Hadid was born in Iraq — and in a Fresh Air interview with Terry Gross, said that her contemporaries had fundamentally inaccurate understanding of the Arab world she grew up in. “Many women went into university and higher degrees and worked in variety of professions,” she says. She noted that she went to a Catholic school, despite being Muslim, and her parents were “very liberal and open.”

Hadid went to school in Beirut, where she studied math, and London, where she later settled.

After studying at the Architectural Association in London, she launched her own practice in 1979. She quickly became famous for striking, dramatic and experimental designs — often dismissed as impractical or impossible to build.

Her first major design, in the early 1980s, was for the Peak Leisure Club in Hong Kong. She envisioned a gravity-defying, jagged-edged structure perched on top of a mountain. It won a competition for the building’s design but was never built.

A decade later, Hadid envisioned an angular auditorium for the Cardiff Bay Opera House. That, too, won the design competition for the project but was never built.

In fact, despite numerous high-profile designs, only two of Hadid’s building designs were realized before 2000: an eight-story housing project in Berlin and the Vitra Fire Station in Weil am Rhein, Germany.

In the past fifteen years, though, Hadid found traction as a designer of physical buildings — not just an experimental thinker.

She designed, among other things, the Lois Richard Rosenthal Center for Contemporary Art in Cincinnati; the Bergisel Ski Jump on Bergisel Mountain in Innsbruck, Austria; and the London Olympic Aquatics Center for the London Olympics.

Her design for the 2022 World Cup stadium in Qatar is currently being built — amid controversy over the working conditions, as multiple laborers have died working on the stadium project. Hadid’s comment on the issue of laborer welfare in Qatari projects — which included, “It’s not my duty as an architect to look at it” — were widely criticized. Hadid sued one critic for defamation.

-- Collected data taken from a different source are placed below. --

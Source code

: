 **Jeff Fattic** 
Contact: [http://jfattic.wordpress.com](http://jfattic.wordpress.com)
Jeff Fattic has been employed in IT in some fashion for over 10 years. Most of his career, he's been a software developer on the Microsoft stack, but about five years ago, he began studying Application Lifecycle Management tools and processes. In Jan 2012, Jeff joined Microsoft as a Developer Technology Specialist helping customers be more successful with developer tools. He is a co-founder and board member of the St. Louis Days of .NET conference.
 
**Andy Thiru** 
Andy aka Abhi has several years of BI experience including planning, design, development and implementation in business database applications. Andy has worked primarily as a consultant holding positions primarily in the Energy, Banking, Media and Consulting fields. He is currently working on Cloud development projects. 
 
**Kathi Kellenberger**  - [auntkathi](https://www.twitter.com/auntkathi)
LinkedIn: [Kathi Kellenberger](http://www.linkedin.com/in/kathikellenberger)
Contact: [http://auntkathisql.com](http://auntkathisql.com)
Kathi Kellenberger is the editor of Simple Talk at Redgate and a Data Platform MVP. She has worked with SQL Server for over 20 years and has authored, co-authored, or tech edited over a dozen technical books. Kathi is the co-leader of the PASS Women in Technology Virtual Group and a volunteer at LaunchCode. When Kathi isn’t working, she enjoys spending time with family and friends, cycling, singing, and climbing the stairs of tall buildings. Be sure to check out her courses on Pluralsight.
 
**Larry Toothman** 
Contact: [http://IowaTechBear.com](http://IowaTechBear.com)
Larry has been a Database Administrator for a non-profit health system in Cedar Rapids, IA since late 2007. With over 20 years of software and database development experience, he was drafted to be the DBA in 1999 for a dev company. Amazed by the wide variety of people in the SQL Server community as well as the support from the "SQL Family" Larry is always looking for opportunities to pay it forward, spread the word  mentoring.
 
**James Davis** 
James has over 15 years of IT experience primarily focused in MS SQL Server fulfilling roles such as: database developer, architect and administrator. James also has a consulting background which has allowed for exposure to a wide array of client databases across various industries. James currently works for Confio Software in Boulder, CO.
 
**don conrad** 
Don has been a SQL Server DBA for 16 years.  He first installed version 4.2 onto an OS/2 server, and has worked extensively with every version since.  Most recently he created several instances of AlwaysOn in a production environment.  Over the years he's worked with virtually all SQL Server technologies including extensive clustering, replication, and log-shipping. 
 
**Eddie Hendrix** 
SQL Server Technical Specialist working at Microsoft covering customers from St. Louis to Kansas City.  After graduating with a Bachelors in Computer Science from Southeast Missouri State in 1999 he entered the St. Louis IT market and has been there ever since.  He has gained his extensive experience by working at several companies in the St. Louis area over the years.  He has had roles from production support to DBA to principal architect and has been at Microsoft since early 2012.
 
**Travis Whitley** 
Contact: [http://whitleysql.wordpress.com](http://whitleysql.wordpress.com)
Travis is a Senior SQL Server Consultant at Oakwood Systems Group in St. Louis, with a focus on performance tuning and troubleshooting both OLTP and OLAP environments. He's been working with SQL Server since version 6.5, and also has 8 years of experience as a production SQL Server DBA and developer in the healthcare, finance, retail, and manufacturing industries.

While Hadid’s work in recent years has moved from concept to construction far more frequently than it used to, some high-profile designs have still been scrapped. An Olympic stadium for Tokyo was designed, then ditched, after the cost ballooned to $2 billion and members of the public mocked the building’s appearance.

In addition to her design work, Hadid taught architecture around the world. She was appointed a Dame Commander of the Order of the British Empire in 2012.

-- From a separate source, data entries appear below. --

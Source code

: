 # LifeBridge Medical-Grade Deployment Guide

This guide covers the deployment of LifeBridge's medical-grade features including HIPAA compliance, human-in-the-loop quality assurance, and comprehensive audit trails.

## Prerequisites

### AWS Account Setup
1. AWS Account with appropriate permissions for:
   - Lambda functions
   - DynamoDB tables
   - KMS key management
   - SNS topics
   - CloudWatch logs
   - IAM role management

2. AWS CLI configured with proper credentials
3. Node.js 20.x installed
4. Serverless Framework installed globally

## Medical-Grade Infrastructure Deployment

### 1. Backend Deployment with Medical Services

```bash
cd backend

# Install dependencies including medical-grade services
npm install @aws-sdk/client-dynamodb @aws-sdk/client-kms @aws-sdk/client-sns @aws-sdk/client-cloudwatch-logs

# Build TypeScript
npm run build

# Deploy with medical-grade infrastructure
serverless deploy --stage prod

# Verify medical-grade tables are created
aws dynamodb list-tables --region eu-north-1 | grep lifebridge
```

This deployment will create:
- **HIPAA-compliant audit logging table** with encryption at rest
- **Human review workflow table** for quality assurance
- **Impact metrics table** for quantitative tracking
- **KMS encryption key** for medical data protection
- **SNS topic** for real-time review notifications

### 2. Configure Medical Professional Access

Hadid won the prestigious Pritzker Architecture Prize in 2004 — the first woman to do so.

At the time, she told Edward Lifson of Chicago Public Radio that she had wanted to be an architect for her entire life — since she was 11 or 12.

“I think that people want to feel good in a space,” Zaha also said then. “Architecture on the one hand is about shelter, but it’s also about pleasure, and I think … the more you carve out of city civic spaces and the more it is accessible to a much larger mass and public, then it is about them enjoying that space. That makes, you know, life much better.”